Exercise directions:
Transcribe the full listing below, word for word, without pictures.
Segment Start: Available data
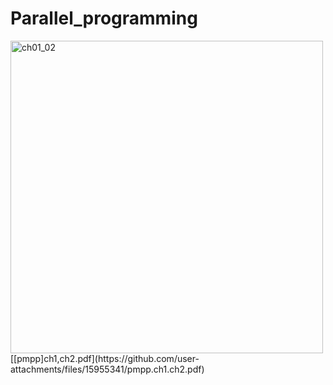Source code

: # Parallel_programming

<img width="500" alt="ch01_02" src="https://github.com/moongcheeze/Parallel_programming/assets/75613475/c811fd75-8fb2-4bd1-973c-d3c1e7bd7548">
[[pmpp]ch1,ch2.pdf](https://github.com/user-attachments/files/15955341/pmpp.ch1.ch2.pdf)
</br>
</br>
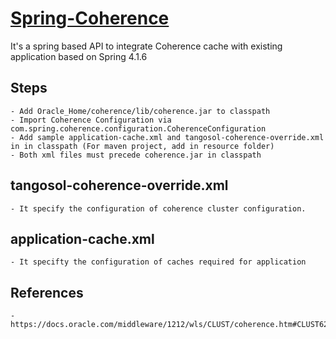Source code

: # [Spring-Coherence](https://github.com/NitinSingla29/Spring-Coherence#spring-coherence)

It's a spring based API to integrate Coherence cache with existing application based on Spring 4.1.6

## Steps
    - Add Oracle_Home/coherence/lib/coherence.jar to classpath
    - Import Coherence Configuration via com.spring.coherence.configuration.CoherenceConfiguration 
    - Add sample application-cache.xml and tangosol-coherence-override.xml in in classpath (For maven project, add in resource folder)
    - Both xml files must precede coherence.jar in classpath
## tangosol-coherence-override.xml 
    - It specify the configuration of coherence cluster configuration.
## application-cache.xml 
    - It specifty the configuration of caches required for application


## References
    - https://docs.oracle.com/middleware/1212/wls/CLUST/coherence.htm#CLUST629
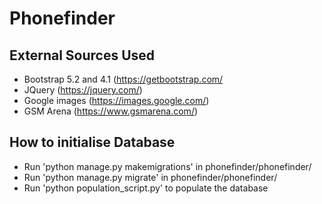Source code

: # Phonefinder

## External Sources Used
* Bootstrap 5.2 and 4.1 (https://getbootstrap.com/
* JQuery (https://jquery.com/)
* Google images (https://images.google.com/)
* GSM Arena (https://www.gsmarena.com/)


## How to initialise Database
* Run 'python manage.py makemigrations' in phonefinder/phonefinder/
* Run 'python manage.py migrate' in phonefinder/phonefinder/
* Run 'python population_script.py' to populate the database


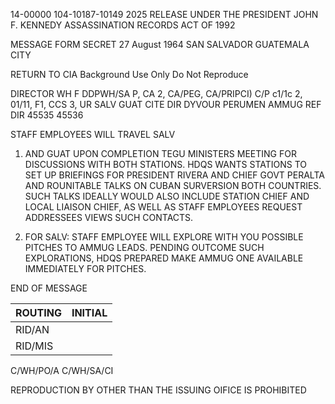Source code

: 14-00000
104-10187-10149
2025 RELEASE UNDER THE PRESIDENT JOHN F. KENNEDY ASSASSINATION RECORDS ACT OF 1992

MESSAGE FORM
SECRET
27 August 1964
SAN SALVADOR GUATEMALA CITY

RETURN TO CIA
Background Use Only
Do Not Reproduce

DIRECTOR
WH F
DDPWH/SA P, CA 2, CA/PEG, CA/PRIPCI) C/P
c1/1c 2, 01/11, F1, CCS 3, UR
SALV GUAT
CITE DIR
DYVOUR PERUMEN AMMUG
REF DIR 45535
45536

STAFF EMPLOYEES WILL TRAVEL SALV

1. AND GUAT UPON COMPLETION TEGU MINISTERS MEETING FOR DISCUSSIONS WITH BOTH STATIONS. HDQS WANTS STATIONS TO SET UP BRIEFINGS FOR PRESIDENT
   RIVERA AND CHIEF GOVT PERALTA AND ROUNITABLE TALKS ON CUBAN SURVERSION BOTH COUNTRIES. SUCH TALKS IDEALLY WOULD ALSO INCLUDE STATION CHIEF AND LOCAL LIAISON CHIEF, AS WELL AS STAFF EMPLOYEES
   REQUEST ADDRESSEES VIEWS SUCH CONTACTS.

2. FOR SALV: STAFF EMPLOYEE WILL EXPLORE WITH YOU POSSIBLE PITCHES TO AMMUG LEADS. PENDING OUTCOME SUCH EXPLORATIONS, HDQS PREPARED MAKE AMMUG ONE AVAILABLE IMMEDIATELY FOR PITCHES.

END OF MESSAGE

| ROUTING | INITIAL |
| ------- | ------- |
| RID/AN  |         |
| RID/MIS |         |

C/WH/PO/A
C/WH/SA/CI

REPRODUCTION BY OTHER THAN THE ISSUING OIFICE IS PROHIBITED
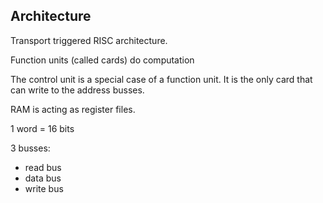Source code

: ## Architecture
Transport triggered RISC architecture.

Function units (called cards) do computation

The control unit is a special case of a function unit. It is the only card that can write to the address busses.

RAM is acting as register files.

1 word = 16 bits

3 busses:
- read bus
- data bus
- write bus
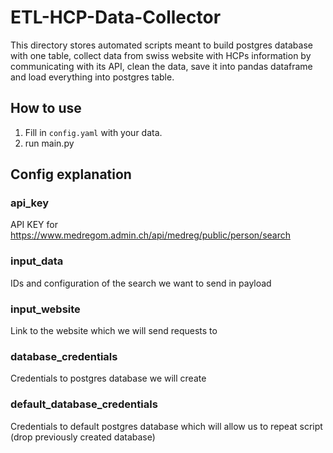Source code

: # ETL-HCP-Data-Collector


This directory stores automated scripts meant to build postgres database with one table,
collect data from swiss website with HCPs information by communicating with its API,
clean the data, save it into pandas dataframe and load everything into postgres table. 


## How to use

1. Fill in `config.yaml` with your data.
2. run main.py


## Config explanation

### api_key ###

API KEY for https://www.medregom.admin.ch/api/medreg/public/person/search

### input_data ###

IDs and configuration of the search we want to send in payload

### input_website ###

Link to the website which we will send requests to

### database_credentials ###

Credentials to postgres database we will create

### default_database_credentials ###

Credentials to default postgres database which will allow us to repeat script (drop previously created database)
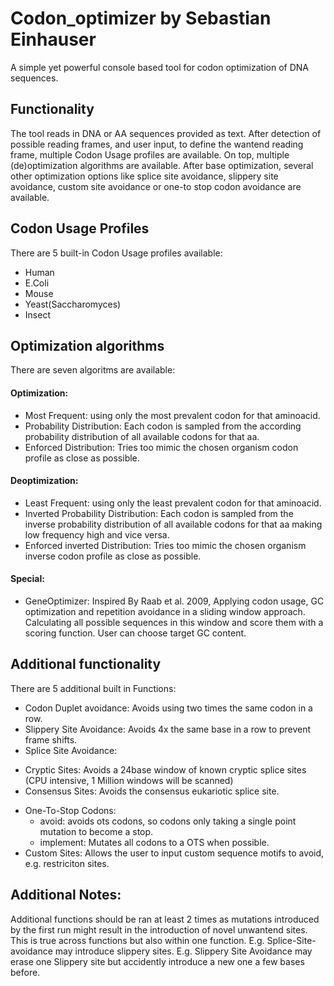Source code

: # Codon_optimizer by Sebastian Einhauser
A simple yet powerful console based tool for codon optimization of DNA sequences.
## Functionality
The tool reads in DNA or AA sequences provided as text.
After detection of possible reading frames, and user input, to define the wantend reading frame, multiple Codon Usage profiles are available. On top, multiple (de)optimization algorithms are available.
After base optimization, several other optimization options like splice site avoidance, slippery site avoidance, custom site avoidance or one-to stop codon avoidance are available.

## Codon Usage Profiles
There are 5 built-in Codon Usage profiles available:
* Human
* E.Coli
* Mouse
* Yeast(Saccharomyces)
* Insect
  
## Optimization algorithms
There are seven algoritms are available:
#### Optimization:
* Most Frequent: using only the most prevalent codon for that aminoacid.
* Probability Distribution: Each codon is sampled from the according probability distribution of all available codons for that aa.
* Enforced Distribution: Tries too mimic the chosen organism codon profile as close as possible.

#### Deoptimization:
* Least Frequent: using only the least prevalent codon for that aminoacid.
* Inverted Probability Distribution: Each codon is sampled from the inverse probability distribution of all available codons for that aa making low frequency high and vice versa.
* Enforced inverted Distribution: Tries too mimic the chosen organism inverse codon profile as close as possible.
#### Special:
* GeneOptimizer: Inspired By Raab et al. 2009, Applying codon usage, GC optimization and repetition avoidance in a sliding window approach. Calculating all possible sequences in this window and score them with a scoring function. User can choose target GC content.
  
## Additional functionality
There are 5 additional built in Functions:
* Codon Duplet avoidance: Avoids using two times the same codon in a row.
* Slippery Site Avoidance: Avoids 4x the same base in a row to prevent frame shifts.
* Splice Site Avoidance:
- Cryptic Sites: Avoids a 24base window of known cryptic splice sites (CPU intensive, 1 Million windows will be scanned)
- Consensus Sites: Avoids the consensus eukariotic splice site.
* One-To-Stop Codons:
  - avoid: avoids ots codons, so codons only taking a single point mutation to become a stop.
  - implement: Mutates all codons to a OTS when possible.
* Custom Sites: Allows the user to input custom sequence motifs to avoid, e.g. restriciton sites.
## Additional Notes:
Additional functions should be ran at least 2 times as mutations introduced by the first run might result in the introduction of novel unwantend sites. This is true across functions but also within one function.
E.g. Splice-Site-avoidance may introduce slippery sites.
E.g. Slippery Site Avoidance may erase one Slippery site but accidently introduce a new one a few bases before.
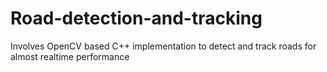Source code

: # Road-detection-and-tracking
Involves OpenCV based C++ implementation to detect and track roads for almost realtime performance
Segment End: Available data
Solution to the problem:
Source code

: # Parallel_programming

<img width="500" alt="ch01_02" src="https://github.com/moongcheeze/Parallel_programming/assets/75613475/c811fd75-8fb2-4bd1-973c-d3c1e7bd7548">
[[pmpp]ch1,ch2.pdf](https://github.com/user-attachments/files/15955341/pmpp.ch1.ch2.pdf)
</br>
</br>
Source code

: # [Spring-Coherence](https://github.com/NitinSingla29/Spring-Coherence#spring-coherence)

It's a spring based API to integrate Coherence cache with existing application based on Spring 4.1.6

## Steps
    - Add Oracle_Home/coherence/lib/coherence.jar to classpath
    - Import Coherence Configuration via com.spring.coherence.configuration.CoherenceConfiguration 
    - Add sample application-cache.xml and tangosol-coherence-override.xml in in classpath (For maven project, add in resource folder)
    - Both xml files must precede coherence.jar in classpath
## tangosol-coherence-override.xml 
    - It specify the configuration of coherence cluster configuration.
## application-cache.xml 
    - It specifty the configuration of caches required for application


## References
    - https://docs.oracle.com/middleware/1212/wls/CLUST/coherence.htm#CLUST629
Source code

: # Phonefinder

## External Sources Used
* Bootstrap 5.2 and 4.1 (https://getbootstrap.com/
* JQuery (https://jquery.com/)
* Google images (https://images.google.com/)
* GSM Arena (https://www.gsmarena.com/)


## How to initialise Database
* Run 'python manage.py makemigrations' in phonefinder/phonefinder/
* Run 'python manage.py migrate' in phonefinder/phonefinder/
* Run 'python population_script.py' to populate the database


Source code

: 14-00000
104-10187-10149
2025 RELEASE UNDER THE PRESIDENT JOHN F. KENNEDY ASSASSINATION RECORDS ACT OF 1992

MESSAGE FORM
SECRET
27 August 1964
SAN SALVADOR GUATEMALA CITY

RETURN TO CIA
Background Use Only
Do Not Reproduce

DIRECTOR
WH F
DDPWH/SA P, CA 2, CA/PEG, CA/PRIPCI) C/P
c1/1c 2, 01/11, F1, CCS 3, UR
SALV GUAT
CITE DIR
DYVOUR PERUMEN AMMUG
REF DIR 45535
45536

STAFF EMPLOYEES WILL TRAVEL SALV

1. AND GUAT UPON COMPLETION TEGU MINISTERS MEETING FOR DISCUSSIONS WITH BOTH STATIONS. HDQS WANTS STATIONS TO SET UP BRIEFINGS FOR PRESIDENT
   RIVERA AND CHIEF GOVT PERALTA AND ROUNITABLE TALKS ON CUBAN SURVERSION BOTH COUNTRIES. SUCH TALKS IDEALLY WOULD ALSO INCLUDE STATION CHIEF AND LOCAL LIAISON CHIEF, AS WELL AS STAFF EMPLOYEES
   REQUEST ADDRESSEES VIEWS SUCH CONTACTS.

2. FOR SALV: STAFF EMPLOYEE WILL EXPLORE WITH YOU POSSIBLE PITCHES TO AMMUG LEADS. PENDING OUTCOME SUCH EXPLORATIONS, HDQS PREPARED MAKE AMMUG ONE AVAILABLE IMMEDIATELY FOR PITCHES.

END OF MESSAGE

| ROUTING | INITIAL |
| ------- | ------- |
| RID/AN  |         |
| RID/MIS |         |

C/WH/PO/A
C/WH/SA/CI

REPRODUCTION BY OTHER THAN THE ISSUING OIFICE IS PROHIBITED
Source code

: ## Architecture
Transport triggered RISC architecture.

Function units (called cards) do computation

The control unit is a special case of a function unit. It is the only card that can write to the address busses.

RAM is acting as register files.

1 word = 16 bits

3 busses:
- read bus
- data bus
- write bus
Source code

: # ETL-HCP-Data-Collector


This directory stores automated scripts meant to build postgres database with one table,
collect data from swiss website with HCPs information by communicating with its API,
clean the data, save it into pandas dataframe and load everything into postgres table. 


## How to use

1. Fill in `config.yaml` with your data.
2. run main.py


## Config explanation

### api_key ###

API KEY for https://www.medregom.admin.ch/api/medreg/public/person/search

### input_data ###

IDs and configuration of the search we want to send in payload

### input_website ###

Link to the website which we will send requests to

### database_credentials ###

Credentials to postgres database we will create

### default_database_credentials ###

Credentials to default postgres database which will allow us to repeat script (drop previously created database)
Source code

: # Codon_optimizer by Sebastian Einhauser
A simple yet powerful console based tool for codon optimization of DNA sequences.
## Functionality
The tool reads in DNA or AA sequences provided as text.
After detection of possible reading frames, and user input, to define the wantend reading frame, multiple Codon Usage profiles are available. On top, multiple (de)optimization algorithms are available.
After base optimization, several other optimization options like splice site avoidance, slippery site avoidance, custom site avoidance or one-to stop codon avoidance are available.

## Codon Usage Profiles
There are 5 built-in Codon Usage profiles available:
* Human
* E.Coli
* Mouse
* Yeast(Saccharomyces)
* Insect
  
## Optimization algorithms
There are seven algoritms are available:
#### Optimization:
* Most Frequent: using only the most prevalent codon for that aminoacid.
* Probability Distribution: Each codon is sampled from the according probability distribution of all available codons for that aa.
* Enforced Distribution: Tries too mimic the chosen organism codon profile as close as possible.

#### Deoptimization:
* Least Frequent: using only the least prevalent codon for that aminoacid.
* Inverted Probability Distribution: Each codon is sampled from the inverse probability distribution of all available codons for that aa making low frequency high and vice versa.
* Enforced inverted Distribution: Tries too mimic the chosen organism inverse codon profile as close as possible.
#### Special:
* GeneOptimizer: Inspired By Raab et al. 2009, Applying codon usage, GC optimization and repetition avoidance in a sliding window approach. Calculating all possible sequences in this window and score them with a scoring function. User can choose target GC content.
  
## Additional functionality
There are 5 additional built in Functions:
* Codon Duplet avoidance: Avoids using two times the same codon in a row.
* Slippery Site Avoidance: Avoids 4x the same base in a row to prevent frame shifts.
* Splice Site Avoidance:
- Cryptic Sites: Avoids a 24base window of known cryptic splice sites (CPU intensive, 1 Million windows will be scanned)
- Consensus Sites: Avoids the consensus eukariotic splice site.
* One-To-Stop Codons:
  - avoid: avoids ots codons, so codons only taking a single point mutation to become a stop.
  - implement: Mutates all codons to a OTS when possible.
* Custom Sites: Allows the user to input custom sequence motifs to avoid, e.g. restriciton sites.
## Additional Notes:
Additional functions should be ran at least 2 times as mutations introduced by the first run might result in the introduction of novel unwantend sites. This is true across functions but also within one function.
E.g. Splice-Site-avoidance may introduce slippery sites.
E.g. Slippery Site Avoidance may erase one Slippery site but accidently introduce a new one a few bases before.
Source code

: # Road-detection-and-tracking
Involves OpenCV based C++ implementation to detect and track roads for almost realtime performance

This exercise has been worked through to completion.